Starks has been a healthy inactive the past two games but entered training camp as Green Bay’s starting running back. When Starks suffered a turf toe injury in the first preseason game, the Packers signed Benson.

Against the Colts on Sunday, with Starks inactive, Green became the featured running back. However, Green Bay’s run-to-pass ratio drastically changed after Benson was carted to the locker room.
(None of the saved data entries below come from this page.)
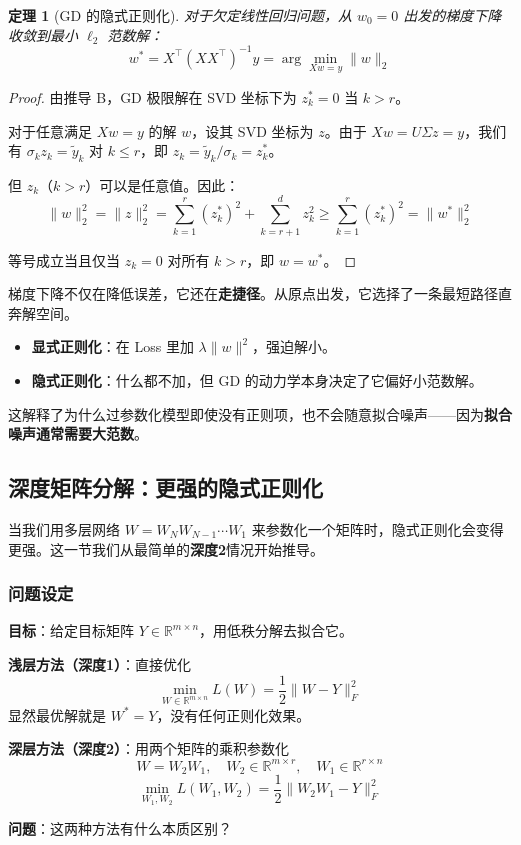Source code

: \documentclass[12pt, a4paper]{ctexart}
\newtheorem{theorem}{定理}[section]
\begin{document}
\begin{theorem}[GD 的隐式正则化]
对于欠定线性回归问题，从 $w_0 = 0$ 出发的梯度下降收敛到最小 $\ell_2$ 范数解：
\[
w^* = X^\top (XX^\top)^{-1} y = \arg\min_{Xw=y} \|w\|_2
\]
\end{theorem}

\begin{proof}
由推导 B，GD 极限解在 SVD 坐标下为 $z_k^* = 0$ 当 $k > r$。

对于任意满足 $Xw = y$ 的解 $w$，设其 SVD 坐标为 $z$。由于 $Xw = U\Sigma z = y$，我们有 $\sigma_k z_k = \tilde{y}_k$ 对 $k \leq r$，即 $z_k = \tilde{y}_k/\sigma_k = z_k^*$。

但 $z_k$（$k > r$）可以是任意值。因此：
\[
\|w\|_2^2 = \|z\|_2^2 = \sum_{k=1}^{r} (z_k^*)^2 + \sum_{k=r+1}^{d} z_k^2 \geq \sum_{k=1}^{r} (z_k^*)^2 = \|w^*\|_2^2
\]

等号成立当且仅当 $z_k = 0$ 对所有 $k > r$，即 $w = w^*$。
\end{proof}

\begin{insight}[GD 是"懒惰"的]
梯度下降不仅在降低误差，它还在\textbf{走捷径}。从原点出发，它选择了一条最短路径直奔解空间。

\begin{itemize}
    \item \textbf{显式正则化}：在 Loss 里加 $\lambda\|w\|^2$，强迫解小。
    \item \textbf{隐式正则化}：什么都不加，但 GD 的动力学本身决定了它偏好小范数解。
\end{itemize}

这解释了为什么过参数化模型即使没有正则项，也不会随意拟合噪声——因为\textbf{拟合噪声通常需要大范数}。
\end{insight}

\subsection{深度矩阵分解：更强的隐式正则化}

当我们用多层网络 $W = W_N W_{N-1} \cdots W_1$ 来参数化一个矩阵时，隐式正则化会变得更强。这一节我们从最简单的\textbf{深度2}情况开始推导。

\subsubsection{问题设定}

\begin{blackboard}[矩阵分解问题]

\textbf{目标}：给定目标矩阵 $Y \in \mathbb{R}^{m \times n}$，用低秩分解去拟合它。

\textbf{浅层方法（深度1）}：直接优化
\[
\min_{W \in \mathbb{R}^{m \times n}} L(W) = \frac{1}{2}\|W - Y\|_F^2
\]
显然最优解就是 $W^* = Y$，没有任何正则化效果。

\textbf{深层方法（深度2）}：用两个矩阵的乘积参数化
\[
W = W_2 W_1, \quad W_2 \in \mathbb{R}^{m \times r}, \quad W_1 \in \mathbb{R}^{r \times n}
\]
\[
\min_{W_1, W_2} L(W_1, W_2) = \frac{1}{2}\|W_2 W_1 - Y\|_F^2
\]

\textbf{问题}：这两种方法有什么本质区别？

\end{blackboard}
\end{document}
To begin the second half, the Packers called passes on their first seven plays, one of which resulted in an interception and three consecutive on the next drive that ended in a punt.

When Green had his two most successful runs in that game, one for nine yards and a 41-yard burst, both plays were immediately followed by touchdown passes.
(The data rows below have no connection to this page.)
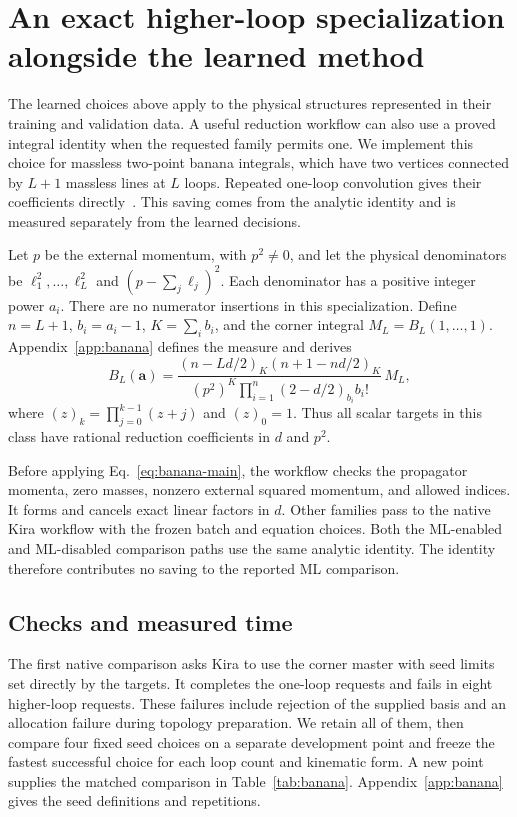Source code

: \section{An exact higher-loop specialization alongside the learned method}
\label{sec:banana}
The learned choices above apply to the physical structures represented in their training and validation data. A useful reduction workflow can also use a proved integral identity when the requested family permits one. We implement this choice for massless two-point banana integrals, which have two vertices connected by $L+1$ massless lines at $L$ loops. Repeated one-loop convolution gives their coefficients directly~\cite{Grozin2004Banana}. This saving comes from the analytic identity and is measured separately from the learned decisions.

Let $p$ be the external momentum, with $p^2\ne0$, and let the physical denominators be $\ell_1^2,\ldots,\ell_L^2$ and $(p-\sum_j\ell_j)^2$. Each denominator has a positive integer power $a_i$. There are no numerator insertions in this specialization. Define $n=L+1$, $b_i=a_i-1$, $K=\sum_i b_i$, and the corner integral $M_L=B_L(1,\ldots,1)$. Appendix~\ref{app:banana} defines the measure and derives
\begin{equation}
 B_L(\boldsymbol a)=
 \frac{(n-Ld/2)_K(n+1-nd/2)_K}
 {(p^2)^K\prod_{i=1}^{n}(2-d/2)_{b_i}b_i!}\,M_L,
 \label{eq:banana-main}
\end{equation}
where $(z)_k=\prod_{j=0}^{k-1}(z+j)$ and $(z)_0=1$. Thus all scalar targets in this class have rational reduction coefficients in $d$ and $p^2$.

Before applying Eq.~\eqref{eq:banana-main}, the workflow checks the propagator momenta, zero masses, nonzero external squared momentum, and allowed indices. It forms and cancels exact linear factors in $d$. Other families pass to the native Kira workflow with the frozen batch and equation choices. Both the ML-enabled and ML-disabled comparison paths use the same analytic identity. The identity therefore contributes no saving to the reported ML comparison.

\subsection{Checks and measured time}
The first native comparison asks Kira to use the corner master with seed limits set directly by the targets. It completes the one-loop requests and fails in eight higher-loop requests. These failures include rejection of the supplied basis and an allocation failure during topology preparation. We retain all of them, then compare four fixed seed choices on a separate development point and freeze the fastest successful choice for each loop count and kinematic form. A new point supplies the matched comparison in Table~\ref{tab:banana}. Appendix~\ref{app:banana} gives the seed definitions and repetitions.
Even with Benson out, that’s why quarterback Aaron Rodgers believes there needs to be a better mix of run and pass plays.

“With Ced in there, we wanted to give him some opportunities – 15 to 20 rushes, bare minimum,” Rodgers said. “I think (his injury) makes the backfield more of a running back by committee with Alex and James and Brandon, but we’re still going to try to have balance — probably more than we have in the past.”

Green, the Packers’ third-round pick in 2011, has recovered from the torn ACL he suffered in Week 7 last season. Though he has only 15 career rushing attempts, he displayed a few terrific cutbacks to spring his big gain on Sunday.

“It’s definitely an exciting opportunity for me,” Green said. “I just feel comfortable, coming in with the offense. I feel confident. That’s the most important thing about being a running back is confidence. Coaches have done a good job of teaching me the little things.”

Without a commitment to the running game in the second half against the Colts, Green Bay’s offensive line gave up five sacks. Indianapolis was having success with its pass rush partly because it had become apparent the Packers weren’t getting Green involved nearly as much as they had Benson.

“The biggest thing for an offensive lineman, you want to be able to run the ball to keep the defense on their heels and keep them guessing,” right guard Josh Sitton said. “If you’re throwing the ball 10 times in a row, it makes their job a little bit easier. So, for an offensive lineman, you want to keep them guessing.

“And it opens up the passing game when you run the ball. You want to be able to play-action pass and things like that.”

Considering that Green Bay is right back to where it was on the first day of training camp with its running back group, the team should be relatively prepared to play without Benson. Had Starks never gotten injured, it’s likely Benson would be playing elsewhere or still waiting in free agency for a team to call.

“I felt confident in the running game before Cedric,” Sitton said. “I still do. I think we got to see a little bit of Alex. It was good to see him break that big run last week and get out in the open field and make a couple guys miss. I definitely have confidence in those guys.

“They’re going to be getting all the reps this week and from here on out, so they’re just going to get better and better. I’m definitely confident.”